===== Data extracts =====
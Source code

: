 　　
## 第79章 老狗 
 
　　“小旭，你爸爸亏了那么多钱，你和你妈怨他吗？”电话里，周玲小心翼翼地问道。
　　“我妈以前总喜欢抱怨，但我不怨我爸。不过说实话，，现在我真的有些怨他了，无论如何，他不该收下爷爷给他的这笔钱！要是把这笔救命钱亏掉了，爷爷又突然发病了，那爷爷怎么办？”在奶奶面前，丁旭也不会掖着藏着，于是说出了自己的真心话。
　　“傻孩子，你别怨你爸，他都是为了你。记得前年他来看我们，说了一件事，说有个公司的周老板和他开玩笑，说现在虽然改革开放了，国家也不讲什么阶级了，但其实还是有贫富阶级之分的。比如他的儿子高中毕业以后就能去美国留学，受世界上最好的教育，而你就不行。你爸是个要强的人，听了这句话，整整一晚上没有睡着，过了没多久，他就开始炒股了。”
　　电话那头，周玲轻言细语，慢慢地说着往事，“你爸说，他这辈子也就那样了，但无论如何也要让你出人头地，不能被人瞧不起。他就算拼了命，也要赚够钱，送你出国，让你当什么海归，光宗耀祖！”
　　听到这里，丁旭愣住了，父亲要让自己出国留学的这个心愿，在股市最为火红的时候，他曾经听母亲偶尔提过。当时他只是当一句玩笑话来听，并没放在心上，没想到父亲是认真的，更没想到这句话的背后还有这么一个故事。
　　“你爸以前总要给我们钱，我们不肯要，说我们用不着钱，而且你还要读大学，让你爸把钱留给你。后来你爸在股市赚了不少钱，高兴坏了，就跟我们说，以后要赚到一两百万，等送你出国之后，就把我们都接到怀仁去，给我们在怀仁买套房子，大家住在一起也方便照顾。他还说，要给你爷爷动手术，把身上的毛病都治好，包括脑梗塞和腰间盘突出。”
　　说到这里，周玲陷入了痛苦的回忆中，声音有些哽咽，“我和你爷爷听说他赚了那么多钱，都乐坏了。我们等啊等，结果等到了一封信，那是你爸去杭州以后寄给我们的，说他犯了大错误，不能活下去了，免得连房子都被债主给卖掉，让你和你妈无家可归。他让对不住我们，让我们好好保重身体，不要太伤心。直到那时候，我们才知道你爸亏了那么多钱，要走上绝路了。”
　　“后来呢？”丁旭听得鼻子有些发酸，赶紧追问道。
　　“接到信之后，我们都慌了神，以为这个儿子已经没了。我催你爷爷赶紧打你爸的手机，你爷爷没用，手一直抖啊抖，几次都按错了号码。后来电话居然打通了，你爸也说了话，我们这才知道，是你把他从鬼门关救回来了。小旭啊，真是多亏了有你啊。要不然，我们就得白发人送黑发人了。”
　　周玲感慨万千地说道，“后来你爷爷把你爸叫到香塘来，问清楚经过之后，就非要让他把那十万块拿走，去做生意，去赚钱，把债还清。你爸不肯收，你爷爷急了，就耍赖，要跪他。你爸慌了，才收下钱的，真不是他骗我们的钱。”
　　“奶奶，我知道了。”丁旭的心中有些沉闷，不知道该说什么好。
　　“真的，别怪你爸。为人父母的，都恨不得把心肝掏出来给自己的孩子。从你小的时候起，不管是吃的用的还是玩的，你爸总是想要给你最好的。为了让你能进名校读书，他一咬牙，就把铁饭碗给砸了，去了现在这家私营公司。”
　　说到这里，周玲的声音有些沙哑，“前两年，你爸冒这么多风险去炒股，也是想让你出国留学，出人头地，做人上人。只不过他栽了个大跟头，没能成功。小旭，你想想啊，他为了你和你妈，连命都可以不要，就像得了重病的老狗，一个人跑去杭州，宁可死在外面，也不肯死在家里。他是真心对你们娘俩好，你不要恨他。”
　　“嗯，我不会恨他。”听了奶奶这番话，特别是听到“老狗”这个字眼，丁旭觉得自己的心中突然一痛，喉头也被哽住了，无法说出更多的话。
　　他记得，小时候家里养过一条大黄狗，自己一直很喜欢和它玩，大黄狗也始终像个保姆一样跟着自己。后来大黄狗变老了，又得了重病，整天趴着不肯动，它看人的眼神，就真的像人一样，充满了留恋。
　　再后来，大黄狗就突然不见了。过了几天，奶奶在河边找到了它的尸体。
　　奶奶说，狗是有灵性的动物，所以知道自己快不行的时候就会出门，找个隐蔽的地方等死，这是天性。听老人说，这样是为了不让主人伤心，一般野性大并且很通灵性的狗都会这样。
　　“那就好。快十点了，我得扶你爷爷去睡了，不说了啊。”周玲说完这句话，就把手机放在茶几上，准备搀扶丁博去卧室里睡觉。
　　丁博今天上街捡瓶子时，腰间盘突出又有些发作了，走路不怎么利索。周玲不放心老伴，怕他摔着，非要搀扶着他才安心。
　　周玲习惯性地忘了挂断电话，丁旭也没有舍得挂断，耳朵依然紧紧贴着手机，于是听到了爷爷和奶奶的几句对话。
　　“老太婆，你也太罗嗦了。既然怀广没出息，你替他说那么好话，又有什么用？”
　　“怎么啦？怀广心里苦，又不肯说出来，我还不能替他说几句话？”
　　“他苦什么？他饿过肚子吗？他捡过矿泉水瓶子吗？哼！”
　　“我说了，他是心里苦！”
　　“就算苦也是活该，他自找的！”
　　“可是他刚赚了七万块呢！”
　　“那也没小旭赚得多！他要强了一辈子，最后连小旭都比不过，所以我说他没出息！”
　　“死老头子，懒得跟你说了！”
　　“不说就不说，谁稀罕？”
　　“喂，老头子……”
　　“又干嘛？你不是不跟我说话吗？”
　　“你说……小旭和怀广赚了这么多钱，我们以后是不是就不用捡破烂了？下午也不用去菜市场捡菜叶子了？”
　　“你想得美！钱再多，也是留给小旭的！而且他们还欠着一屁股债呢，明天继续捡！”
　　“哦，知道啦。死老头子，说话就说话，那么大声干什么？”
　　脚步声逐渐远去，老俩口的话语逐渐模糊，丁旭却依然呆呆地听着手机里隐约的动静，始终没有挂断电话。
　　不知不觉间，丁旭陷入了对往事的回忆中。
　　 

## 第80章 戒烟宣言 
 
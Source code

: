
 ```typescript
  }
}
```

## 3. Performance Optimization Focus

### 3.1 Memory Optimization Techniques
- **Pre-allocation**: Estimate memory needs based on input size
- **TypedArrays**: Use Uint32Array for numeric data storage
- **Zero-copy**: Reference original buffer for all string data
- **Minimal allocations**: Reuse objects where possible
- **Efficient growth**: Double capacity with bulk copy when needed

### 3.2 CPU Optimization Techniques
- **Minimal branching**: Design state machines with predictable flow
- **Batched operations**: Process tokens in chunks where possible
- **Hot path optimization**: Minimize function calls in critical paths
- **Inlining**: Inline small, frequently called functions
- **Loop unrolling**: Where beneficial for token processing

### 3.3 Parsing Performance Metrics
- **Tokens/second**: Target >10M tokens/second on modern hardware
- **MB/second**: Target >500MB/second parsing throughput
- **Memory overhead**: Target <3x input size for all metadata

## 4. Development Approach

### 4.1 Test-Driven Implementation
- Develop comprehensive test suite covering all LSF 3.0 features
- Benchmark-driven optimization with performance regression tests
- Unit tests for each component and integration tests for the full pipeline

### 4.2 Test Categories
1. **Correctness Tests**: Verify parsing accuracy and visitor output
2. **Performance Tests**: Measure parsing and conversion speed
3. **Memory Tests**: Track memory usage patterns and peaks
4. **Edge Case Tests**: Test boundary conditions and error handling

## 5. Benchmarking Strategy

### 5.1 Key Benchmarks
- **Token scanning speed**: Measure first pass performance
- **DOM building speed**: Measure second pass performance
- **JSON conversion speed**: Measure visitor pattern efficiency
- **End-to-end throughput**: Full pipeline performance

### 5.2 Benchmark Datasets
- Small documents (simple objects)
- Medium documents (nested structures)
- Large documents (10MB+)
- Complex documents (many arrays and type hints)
=====
What to do
Reproduce each entry above exactly, keeping every word.

Output for this task
Source code

: 　　
## 第79章 老狗 
 
　　“小旭，你爸爸亏了那么多钱，你和你妈怨他吗？”电话里，周玲小心翼翼地问道。
　　“我妈以前总喜欢抱怨，但我不怨我爸。不过说实话，，现在我真的有些怨他了，无论如何，他不该收下爷爷给他的这笔钱！要是把这笔救命钱亏掉了，爷爷又突然发病了，那爷爷怎么办？”在奶奶面前，丁旭也不会掖着藏着，于是说出了自己的真心话。
　　“傻孩子，你别怨你爸，他都是为了你。记得前年他来看我们，说了一件事，说有个公司的周老板和他开玩笑，说现在虽然改革开放了，国家也不讲什么阶级了，但其实还是有贫富阶级之分的。比如他的儿子高中毕业以后就能去美国留学，受世界上最好的教育，而你就不行。你爸是个要强的人，听了这句话，整整一晚上没有睡着，过了没多久，他就开始炒股了。”
　　电话那头，周玲轻言细语，慢慢地说着往事，“你爸说，他这辈子也就那样了，但无论如何也要让你出人头地，不能被人瞧不起。他就算拼了命，也要赚够钱，送你出国，让你当什么海归，光宗耀祖！”
　　听到这里，丁旭愣住了，父亲要让自己出国留学的这个心愿，在股市最为火红的时候，他曾经听母亲偶尔提过。当时他只是当一句玩笑话来听，并没放在心上，没想到父亲是认真的，更没想到这句话的背后还有这么一个故事。
　　“你爸以前总要给我们钱，我们不肯要，说我们用不着钱，而且你还要读大学，让你爸把钱留给你。后来你爸在股市赚了不少钱，高兴坏了，就跟我们说，以后要赚到一两百万，等送你出国之后，就把我们都接到怀仁去，给我们在怀仁买套房子，大家住在一起也方便照顾。他还说，要给你爷爷动手术，把身上的毛病都治好，包括脑梗塞和腰间盘突出。”
　　说到这里，周玲陷入了痛苦的回忆中，声音有些哽咽，“我和你爷爷听说他赚了那么多钱，都乐坏了。我们等啊等，结果等到了一封信，那是你爸去杭州以后寄给我们的，说他犯了大错误，不能活下去了，免得连房子都被债主给卖掉，让你和你妈无家可归。他让对不住我们，让我们好好保重身体，不要太伤心。直到那时候，我们才知道你爸亏了那么多钱，要走上绝路了。”
　　“后来呢？”丁旭听得鼻子有些发酸，赶紧追问道。
　　“接到信之后，我们都慌了神，以为这个儿子已经没了。我催你爷爷赶紧打你爸的手机，你爷爷没用，手一直抖啊抖，几次都按错了号码。后来电话居然打通了，你爸也说了话，我们这才知道，是你把他从鬼门关救回来了。小旭啊，真是多亏了有你啊。要不然，我们就得白发人送黑发人了。”
　　周玲感慨万千地说道，“后来你爷爷把你爸叫到香塘来，问清楚经过之后，就非要让他把那十万块拿走，去做生意，去赚钱，把债还清。你爸不肯收，你爷爷急了，就耍赖，要跪他。你爸慌了，才收下钱的，真不是他骗我们的钱。”
　　“奶奶，我知道了。”丁旭的心中有些沉闷，不知道该说什么好。
　　“真的，别怪你爸。为人父母的，都恨不得把心肝掏出来给自己的孩子。从你小的时候起，不管是吃的用的还是玩的，你爸总是想要给你最好的。为了让你能进名校读书，他一咬牙，就把铁饭碗给砸了，去了现在这家私营公司。”
　　说到这里，周玲的声音有些沙哑，“前两年，你爸冒这么多风险去炒股，也是想让你出国留学，出人头地，做人上人。只不过他栽了个大跟头，没能成功。小旭，你想想啊，他为了你和你妈，连命都可以不要，就像得了重病的老狗，一个人跑去杭州，宁可死在外面，也不肯死在家里。他是真心对你们娘俩好，你不要恨他。”
　　“嗯，我不会恨他。”听了奶奶这番话，特别是听到“老狗”这个字眼，丁旭觉得自己的心中突然一痛，喉头也被哽住了，无法说出更多的话。
　　他记得，小时候家里养过一条大黄狗，自己一直很喜欢和它玩，大黄狗也始终像个保姆一样跟着自己。后来大黄狗变老了，又得了重病，整天趴着不肯动，它看人的眼神，就真的像人一样，充满了留恋。
　　再后来，大黄狗就突然不见了。过了几天，奶奶在河边找到了它的尸体。
　　奶奶说，狗是有灵性的动物，所以知道自己快不行的时候就会出门，找个隐蔽的地方等死，这是天性。听老人说，这样是为了不让主人伤心，一般野性大并且很通灵性的狗都会这样。
　　“那就好。快十点了，我得扶你爷爷去睡了，不说了啊。”周玲说完这句话，就把手机放在茶几上，准备搀扶丁博去卧室里睡觉。
　　丁博今天上街捡瓶子时，腰间盘突出又有些发作了，走路不怎么利索。周玲不放心老伴，怕他摔着，非要搀扶着他才安心。
　　周玲习惯性地忘了挂断电话，丁旭也没有舍得挂断，耳朵依然紧紧贴着手机，于是听到了爷爷和奶奶的几句对话。
　　“老太婆，你也太罗嗦了。既然怀广没出息，你替他说那么好话，又有什么用？”
　　“怎么啦？怀广心里苦，又不肯说出来，我还不能替他说几句话？”
　　“他苦什么？他饿过肚子吗？他捡过矿泉水瓶子吗？哼！”
　　“我说了，他是心里苦！”
　　“就算苦也是活该，他自找的！”
　　“可是他刚赚了七万块呢！”
　　“那也没小旭赚得多！他要强了一辈子，最后连小旭都比不过，所以我说他没出息！”
　　“死老头子，懒得跟你说了！”
　　“不说就不说，谁稀罕？”
　　“喂，老头子……”
　　“又干嘛？你不是不跟我说话吗？”
　　“你说……小旭和怀广赚了这么多钱，我们以后是不是就不用捡破烂了？下午也不用去菜市场捡菜叶子了？”
　　“你想得美！钱再多，也是留给小旭的！而且他们还欠着一屁股债呢，明天继续捡！”
　　“哦，知道啦。死老头子，说话就说话，那么大声干什么？”
　　脚步声逐渐远去，老俩口的话语逐渐模糊，丁旭却依然呆呆地听着手机里隐约的动静，始终没有挂断电话。
　　不知不觉间，丁旭陷入了对往事的回忆中。
　　 

## 第80章 戒烟宣言 
 
Source code

:
 ```typescript
  }
}
```

## 3. Performance Optimization Focus

### 3.1 Memory Optimization Techniques
- **Pre-allocation**: Estimate memory needs based on input size
- **TypedArrays**: Use Uint32Array for numeric data storage
- **Zero-copy**: Reference original buffer for all string data
- **Minimal allocations**: Reuse objects where possible
- **Efficient growth**: Double capacity with bulk copy when needed

### 3.2 CPU Optimization Techniques
- **Minimal branching**: Design state machines with predictable flow
- **Batched operations**: Process tokens in chunks where possible
- **Hot path optimization**: Minimize function calls in critical paths
- **Inlining**: Inline small, frequently called functions
- **Loop unrolling**: Where beneficial for token processing

### 3.3 Parsing Performance Metrics
- **Tokens/second**: Target >10M tokens/second on modern hardware
- **MB/second**: Target >500MB/second parsing throughput
- **Memory overhead**: Target <3x input size for all metadata

## 4. Development Approach

### 4.1 Test-Driven Implementation
- Develop comprehensive test suite covering all LSF 3.0 features
- Benchmark-driven optimization with performance regression tests
- Unit tests for each component and integration tests for the full pipeline

### 4.2 Test Categories
1. **Correctness Tests**: Verify parsing accuracy and visitor output
2. **Performance Tests**: Measure parsing and conversion speed
3. **Memory Tests**: Track memory usage patterns and peaks
4. **Edge Case Tests**: Test boundary conditions and error handling

## 5. Benchmarking Strategy

### 5.1 Key Benchmarks
- **Token scanning speed**: Measure first pass performance
- **DOM building speed**: Measure second pass performance
- **JSON conversion speed**: Measure visitor pattern efficiency
- **End-to-end throughput**: Full pipeline performance

### 5.2 Benchmark Datasets
- Small documents (simple objects)
- Medium documents (nested structures)
- Large documents (10MB+)
- Complex documents (many arrays and type hints)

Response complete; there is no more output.